Mantas make the cut for being classified as large marine predators (LMP’s); a society that is little known but of high interest to marine science because of their unique abilities not just within themselves but to cycle nutrients between depth to drive ocean productivity called tropic cascades! It is also thought that they may use their ability to dive deep to navigate more precisely on their long-distance ocean ventures by getting closer to the earth’s magnetic field. What??? Not only that, who knows how they are born? No one has seen this yet.

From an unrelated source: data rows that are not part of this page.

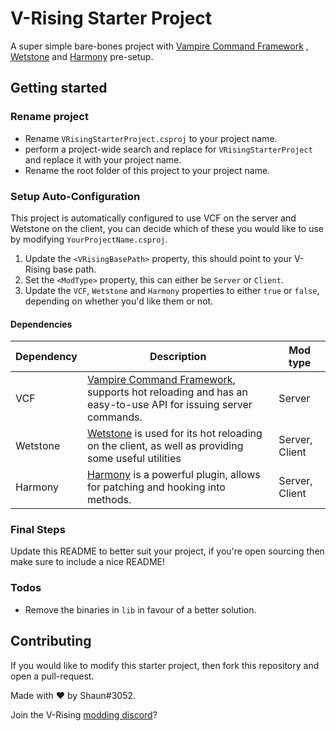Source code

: # V-Rising Starter Project

A super simple bare-bones project with [Vampire Command Framework](https://github.com/decaprime/VampireCommandFramework/)
, [Wetstone](https://github.com/molenzwiebel/Wetstone) and [Harmony](https://github.com/pardeike/Harmony) pre-setup.

## Getting started

### Rename project

- Rename `VRisingStarterProject.csproj` to your project name.
- perform a project-wide search and replace
  for `VRisingStarterProject` and replace it with your project name.
- Rename the root folder of this project to your project name.

### Setup Auto-Configuration

This project is automatically configured to use VCF on the server and Wetstone on the client, you can decide
which of these you would like to use by modifying `YourProjectName.csproj`.

1. Update the `<VRisingBasePath>` property, this should point to your V-Rising base path.
2. Set the `<ModType>` property, this can either be `Server` or `Client`.
3. Update the `VCF`, `Wetstone` and `Harmony` properties to either `true` or `false`, depending on
   whether you'd like them or not.

#### Dependencies

| Dependency | Description                                                                                                                                                        | Mod type       |
|------------|--------------------------------------------------------------------------------------------------------------------------------------------------------------------|----------------|
| VCF        | [Vampire Command Framework](https://github.com/decaprime/VampireCommandFramework/), supports hot reloading and has an easy-to-use API for issuing server commands. | Server         |
| Wetstone   | [Wetstone](https://github.com/molenzwiebel/Wetstone) is used for its hot reloading on the client, as well as providing some useful utilities                       | Server, Client |
| Harmony    | [Harmony](https://github.com/pardeike/Harmony) is a powerful plugin, allows for patching and hooking into methods.                                                 | Server, Client |

### Final Steps

Update this README to better suit your project, if you're open sourcing then make sure to include a nice README!

### Todos

- Remove the binaries in `lib` in favour of a better solution.

## Contributing

If you would like to modify this starter project, then fork this repository and open a pull-request.

Made with ♥ by Shaun#3052.

Join the V-Rising [modding discord](https://vrisingmods.com/discord)? 

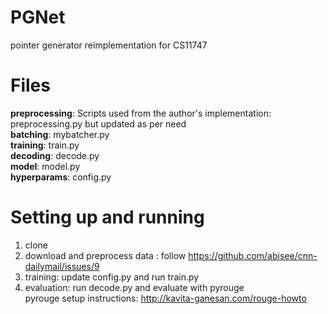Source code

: # PGNet
pointer generator reimplementation for CS11747

# Files
**preprocessing**: Scripts used from the author's implementation: preprocessing.py but updated as per need <br />
**batching**: mybatcher.py<br />
**training**: train.py<br />
**decoding**: decode.py<br />
**model**: model.py<br />
**hyperparams**: config.py </br>

# Setting up and running
1. clone <br/>
2. download and preprocess data : follow https://github.com/abisee/cnn-dailymail/issues/9 <br/>
3. training: update config.py and run train.py <br/>
4. evaluation: run decode.py and evaluate with pyrouge </br>
pyrouge setup instructions: http://kavita-ganesan.com/rouge-howto
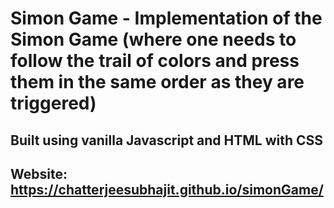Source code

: # Simon Game - Implementation of the Simon Game (where one needs to follow the trail of colors and press them in the same order as they are triggered)
## Built using vanilla Javascript and HTML with CSS
## Website: https://chatterjeesubhajit.github.io/simonGame/
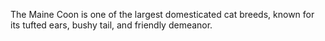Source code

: The Maine Coon is one of the largest domesticated cat breeds, known for its tufted ears, bushy tail, and friendly demeanor.
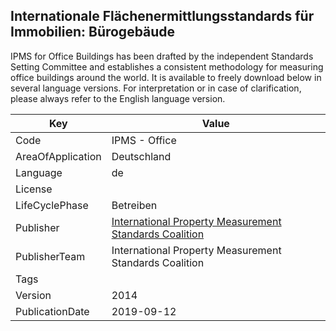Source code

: ## Internationale Flächenermittlungsstandards für Immobilien: Bürogebäude
IPMS for Office Buildings has been drafted by the independent Standards Setting Committee and establishes a consistent methodology for measuring office buildings around the world. It is available to freely download below in several language versions. For interpretation or in case of clarification, please always refer to the English language version.

Key | Value |
--|--|
Code | IPMS - Office |  
AreaOfApplication | Deutschland |  
Language | de |  
License |  |  
LifeCyclePhase | Betreiben |  
Publisher | [International Property Measurement Standards Coalition](https://ipmsc.org/standards/) |  
PublisherTeam | International Property Measurement Standards Coalition |  
Tags |  |  
Version | 2014 |  
PublicationDate | 2019-09-12 |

The list goes on and on for these amazing ocean citizens.
As our tour leaders were leading a snorkelling session in Raja Ampat on a Jewels of Raja Ampat trip, our group came across an individual reef manta ray gliding along in the shallows. Our quick-thinking tour leader Dani Mulyana took out his camera and managed to take the beautuful shots below, capturing her unique markings in the process. He sent the images off to the Manta Trust in Indonesia so that they might identify the individual and gain more information on her health and migration habits. It turns out that she was an as yet unidentified specimen, and the Manta Trust were overjoyed.
One of the highlights of a SeaTrek Komodo trip is the opportunity to snorkel with giant manta rays at Karang Makassar or Manta Point, which despite – and because of – the strong currents, is one of the most interesting places in the Komodo National Park. Manta Point is a cleaning station, a specific location where manta rays come to get cleaned by parasitic copepods and a variety of small cleaner wrasse species that pick parasites from the mantas’ hovering bodies. Mantas spend many hours every day getting cleaned and can even wait in line for their turn.